Copy out every line of the data where the word "called" is found.

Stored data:
[Start of Attachment]
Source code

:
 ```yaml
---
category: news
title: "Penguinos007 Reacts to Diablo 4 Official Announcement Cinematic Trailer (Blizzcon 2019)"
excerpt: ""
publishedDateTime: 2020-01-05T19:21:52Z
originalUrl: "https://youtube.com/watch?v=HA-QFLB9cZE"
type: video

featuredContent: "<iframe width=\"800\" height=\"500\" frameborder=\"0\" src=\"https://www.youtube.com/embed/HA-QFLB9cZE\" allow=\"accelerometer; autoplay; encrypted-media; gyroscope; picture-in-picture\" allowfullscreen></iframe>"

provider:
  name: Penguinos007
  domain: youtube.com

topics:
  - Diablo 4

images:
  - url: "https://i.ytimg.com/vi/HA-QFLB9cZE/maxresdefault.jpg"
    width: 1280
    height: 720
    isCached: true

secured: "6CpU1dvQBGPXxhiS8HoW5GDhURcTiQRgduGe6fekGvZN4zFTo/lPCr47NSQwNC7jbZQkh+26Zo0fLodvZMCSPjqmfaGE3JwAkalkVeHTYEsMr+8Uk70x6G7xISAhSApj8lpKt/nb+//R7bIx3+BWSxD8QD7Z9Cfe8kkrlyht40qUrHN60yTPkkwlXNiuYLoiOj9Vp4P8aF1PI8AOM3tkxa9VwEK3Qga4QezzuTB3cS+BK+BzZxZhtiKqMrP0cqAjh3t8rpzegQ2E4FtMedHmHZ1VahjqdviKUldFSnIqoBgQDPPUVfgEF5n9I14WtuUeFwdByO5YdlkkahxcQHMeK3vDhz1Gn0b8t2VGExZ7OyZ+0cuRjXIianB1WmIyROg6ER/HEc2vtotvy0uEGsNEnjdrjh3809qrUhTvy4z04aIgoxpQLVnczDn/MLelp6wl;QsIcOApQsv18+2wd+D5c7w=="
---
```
[End of Attachment]
[Start of Attachment]
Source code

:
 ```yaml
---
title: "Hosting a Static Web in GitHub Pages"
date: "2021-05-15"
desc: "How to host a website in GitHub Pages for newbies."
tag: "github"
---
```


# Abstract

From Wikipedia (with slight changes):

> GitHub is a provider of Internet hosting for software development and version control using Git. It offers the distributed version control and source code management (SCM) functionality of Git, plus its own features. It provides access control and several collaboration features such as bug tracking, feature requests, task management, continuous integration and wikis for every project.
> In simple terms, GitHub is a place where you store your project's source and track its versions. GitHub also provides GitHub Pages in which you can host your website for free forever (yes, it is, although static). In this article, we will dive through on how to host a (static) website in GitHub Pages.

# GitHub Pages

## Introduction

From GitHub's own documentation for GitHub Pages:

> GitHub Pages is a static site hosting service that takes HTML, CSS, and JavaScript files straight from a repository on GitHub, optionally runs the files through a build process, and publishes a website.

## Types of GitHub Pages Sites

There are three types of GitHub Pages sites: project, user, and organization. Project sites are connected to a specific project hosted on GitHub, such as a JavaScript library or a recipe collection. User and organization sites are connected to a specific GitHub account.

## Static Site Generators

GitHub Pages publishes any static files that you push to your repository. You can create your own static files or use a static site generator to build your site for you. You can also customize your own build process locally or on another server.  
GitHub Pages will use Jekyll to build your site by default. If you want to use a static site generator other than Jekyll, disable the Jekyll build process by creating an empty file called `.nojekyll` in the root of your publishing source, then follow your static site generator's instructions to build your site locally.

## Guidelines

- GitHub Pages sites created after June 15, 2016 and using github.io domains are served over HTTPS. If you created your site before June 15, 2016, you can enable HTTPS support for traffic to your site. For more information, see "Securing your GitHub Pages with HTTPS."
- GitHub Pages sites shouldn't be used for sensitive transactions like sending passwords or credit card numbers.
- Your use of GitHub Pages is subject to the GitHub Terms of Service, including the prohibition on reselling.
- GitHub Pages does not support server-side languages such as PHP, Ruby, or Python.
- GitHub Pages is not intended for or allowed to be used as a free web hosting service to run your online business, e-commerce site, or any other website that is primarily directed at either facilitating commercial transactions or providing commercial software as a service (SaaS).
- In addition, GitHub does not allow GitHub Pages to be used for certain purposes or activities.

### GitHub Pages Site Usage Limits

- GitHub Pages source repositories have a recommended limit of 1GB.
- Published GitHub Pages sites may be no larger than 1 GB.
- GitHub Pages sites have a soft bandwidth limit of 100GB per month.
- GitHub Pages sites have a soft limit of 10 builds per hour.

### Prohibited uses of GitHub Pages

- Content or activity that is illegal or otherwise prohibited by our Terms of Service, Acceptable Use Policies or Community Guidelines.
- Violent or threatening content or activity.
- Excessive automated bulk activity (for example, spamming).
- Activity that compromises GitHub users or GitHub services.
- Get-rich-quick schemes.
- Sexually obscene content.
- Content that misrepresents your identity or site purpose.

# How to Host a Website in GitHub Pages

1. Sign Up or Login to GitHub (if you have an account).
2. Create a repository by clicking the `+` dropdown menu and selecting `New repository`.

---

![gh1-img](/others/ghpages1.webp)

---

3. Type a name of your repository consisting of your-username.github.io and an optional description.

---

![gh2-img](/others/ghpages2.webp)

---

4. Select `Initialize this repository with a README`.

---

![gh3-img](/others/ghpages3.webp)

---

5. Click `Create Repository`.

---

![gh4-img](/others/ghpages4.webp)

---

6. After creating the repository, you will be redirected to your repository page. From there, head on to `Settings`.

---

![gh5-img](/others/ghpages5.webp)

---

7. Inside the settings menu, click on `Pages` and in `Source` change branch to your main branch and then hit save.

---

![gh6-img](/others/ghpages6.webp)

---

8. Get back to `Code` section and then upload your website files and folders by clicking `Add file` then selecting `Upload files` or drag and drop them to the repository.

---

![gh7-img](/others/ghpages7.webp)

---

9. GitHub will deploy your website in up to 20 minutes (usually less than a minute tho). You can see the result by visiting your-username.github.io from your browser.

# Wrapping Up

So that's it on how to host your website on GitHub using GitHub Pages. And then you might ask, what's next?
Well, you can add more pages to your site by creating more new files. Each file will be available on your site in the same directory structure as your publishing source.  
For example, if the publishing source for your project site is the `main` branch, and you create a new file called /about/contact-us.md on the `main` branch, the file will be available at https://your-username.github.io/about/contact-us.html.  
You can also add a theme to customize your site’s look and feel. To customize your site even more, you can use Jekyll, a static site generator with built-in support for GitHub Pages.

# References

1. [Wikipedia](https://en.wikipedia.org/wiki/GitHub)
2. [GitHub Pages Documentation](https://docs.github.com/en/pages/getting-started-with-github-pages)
[End of Attachment]
[Start of Attachment]
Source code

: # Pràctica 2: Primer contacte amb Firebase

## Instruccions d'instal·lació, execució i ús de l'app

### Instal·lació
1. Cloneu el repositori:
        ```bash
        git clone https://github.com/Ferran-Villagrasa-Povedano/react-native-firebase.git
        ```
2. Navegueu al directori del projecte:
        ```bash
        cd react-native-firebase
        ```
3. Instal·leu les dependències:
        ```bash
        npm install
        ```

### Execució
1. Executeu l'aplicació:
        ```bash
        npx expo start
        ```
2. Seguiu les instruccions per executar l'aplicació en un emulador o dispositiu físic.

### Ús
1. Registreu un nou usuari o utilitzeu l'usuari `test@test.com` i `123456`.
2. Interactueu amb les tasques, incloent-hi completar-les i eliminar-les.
[End of Attachment]
## Answer to the problem:
GitHub Pages will use Jekyll to build your site by default. If you want to use a static site generator other than Jekyll, disable the Jekyll build process by creating an empty file called `.nojekyll` in the root of your publishing source, then follow your static site generator's instructions to build your site locally.
For example, if the publishing source for your project site is the `main` branch, and you create a new file called /about/contact-us.md on the `main` branch, the file will be available at https://your-username.github.io/about/contact-us.html.  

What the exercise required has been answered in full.